Monthly Archives: May 2009

OMON Arrests Our Comrades in Nizhny Novgorod

IMG_9310This just in from the Institute for Collective Action:

Today (May 9, 2009), Leftist Art. Leftist Philosophy. Leftist History. Leftist Poetry, the first experimental 24-hour “seminar dormitory,” was to take place in Nizhny Novgorod. However, at approximately twelve noon, OMON troops burst into the room where the seminar was supposed to take place and stopped the proceedings. Around thirty people were present at this moment. According to one participant, the OMON officers are behaving in a very aggressive way. They have confiscated identity papers and are now loading detainees onto a bus.

The seminar dormitory was meant to bring together four disciplines and four young practicioners of these disciplines: Nikolai Oleinikov (leftist artist), Alexei Penzin (leftist philosopher), Ilya Budraitskis (leftist historian), and Kirill Medvedev (leftist poet).They planned to hold a series of seminars and lectures on art, history, and philosophy, as well as video and film screenings and poetry readings.

Nikolai and Alexei are members of the Chto Delat work group (Moscow/Petersburg), while Ilya and Kirill are correspondents on our e-mail platform and good friends and comrades. We will keep you informed of new developments in this story as they become know to us. Unfortunately, this is just the latest sign of the total collapse of the “rule of law” in Russia and the ongoing war against social and political activists. Please repost this information as widely as possible in your blogs and e-mail lists.

The telephone of the police precinct where they are being held is (+7) 831-434-02-02. Please call this number to inquire about the health and safety of our comrades. The latest information is that the police have confiscated their mobile phones and preventing them from otherwise sending us on the outside any information. They are being interrogated individually, after which they are allegedly being released one by one.

Even if you cannot speak Russian, please call: it will remind the Nizhny Novgorod police that the whole world is watching, that it is their duty to uphold human and civil rights, which are guaranteed not only by the Russian Federation Constitution, but also by all the relevant European and international treaties and conventions. The Russian Federation is a signatory to these conventions, however much it has made a complete mockery of this fact during the past several years.

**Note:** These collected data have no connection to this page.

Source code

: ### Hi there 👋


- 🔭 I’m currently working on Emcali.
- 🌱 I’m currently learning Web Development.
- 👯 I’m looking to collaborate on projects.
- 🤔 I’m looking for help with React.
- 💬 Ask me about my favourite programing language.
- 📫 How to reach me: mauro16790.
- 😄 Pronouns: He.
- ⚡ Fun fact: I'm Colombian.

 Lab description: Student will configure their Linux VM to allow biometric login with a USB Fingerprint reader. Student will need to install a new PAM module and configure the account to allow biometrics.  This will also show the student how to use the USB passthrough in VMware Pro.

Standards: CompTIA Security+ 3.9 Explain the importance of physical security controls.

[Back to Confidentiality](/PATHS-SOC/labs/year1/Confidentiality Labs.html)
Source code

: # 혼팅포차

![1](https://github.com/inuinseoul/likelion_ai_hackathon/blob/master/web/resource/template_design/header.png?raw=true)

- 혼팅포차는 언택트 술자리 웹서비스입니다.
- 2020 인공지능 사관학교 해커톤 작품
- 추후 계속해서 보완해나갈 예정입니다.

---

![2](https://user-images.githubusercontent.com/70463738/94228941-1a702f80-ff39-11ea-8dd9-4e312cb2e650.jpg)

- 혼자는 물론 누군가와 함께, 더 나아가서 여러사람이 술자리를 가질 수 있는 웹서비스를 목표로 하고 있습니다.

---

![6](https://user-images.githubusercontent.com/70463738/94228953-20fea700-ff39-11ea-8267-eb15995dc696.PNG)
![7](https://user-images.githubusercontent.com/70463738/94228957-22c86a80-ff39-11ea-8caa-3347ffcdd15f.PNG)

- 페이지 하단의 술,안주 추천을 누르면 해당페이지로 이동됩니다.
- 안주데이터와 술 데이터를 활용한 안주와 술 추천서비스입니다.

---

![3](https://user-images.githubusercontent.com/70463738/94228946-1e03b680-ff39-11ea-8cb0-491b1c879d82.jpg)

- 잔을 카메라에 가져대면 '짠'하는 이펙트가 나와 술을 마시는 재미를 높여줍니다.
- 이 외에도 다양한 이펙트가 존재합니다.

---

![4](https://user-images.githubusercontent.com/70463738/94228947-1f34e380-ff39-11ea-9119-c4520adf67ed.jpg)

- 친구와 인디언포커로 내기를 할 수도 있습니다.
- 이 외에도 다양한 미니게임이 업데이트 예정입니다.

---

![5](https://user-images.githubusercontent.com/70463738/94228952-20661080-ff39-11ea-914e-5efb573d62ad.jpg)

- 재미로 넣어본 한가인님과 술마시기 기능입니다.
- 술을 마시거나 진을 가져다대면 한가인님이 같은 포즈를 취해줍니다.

IMG_5966UPDATE: We have just received word that all the detainees have been released and the seminar is continuing. We have learned from our sources that the OMON raid took place while the seminar participants were watching a Jean-Luc Godard film. Allegedly, the police had received information that the seminar was a gathering of “extremists,” which is the code word the Russian authorities and their apologists now use for anyone even mildly opposed to their policies or otherwise not wholly compromised by their management of “managed democracy.”

Here is part of the statement we just posted on our Russian-language LiveJournal. A more comprehensive statement will follow in the next day or so.

We categorically protest police abuse. During these May Day and Victory Day holidays the impression has arisen that martial law has been declared in Russia. There are OMON officers posted every two meters on the streets. Some of these policemen break up peaceful demonstrations. Others are intoxicated and speed around the city in their vehicles, thus endangering people’s lives. Still others stop civilians in their tracks at every turn and inform them about non-existent “laws” that supposedly require them to carry their internal passports on their persons at all times. When will this come to an end? Probably not under the current regime, which tolerates police abuse in the name of the police’s loyalty and thus every hour bears witness to its own cynicism and weakness.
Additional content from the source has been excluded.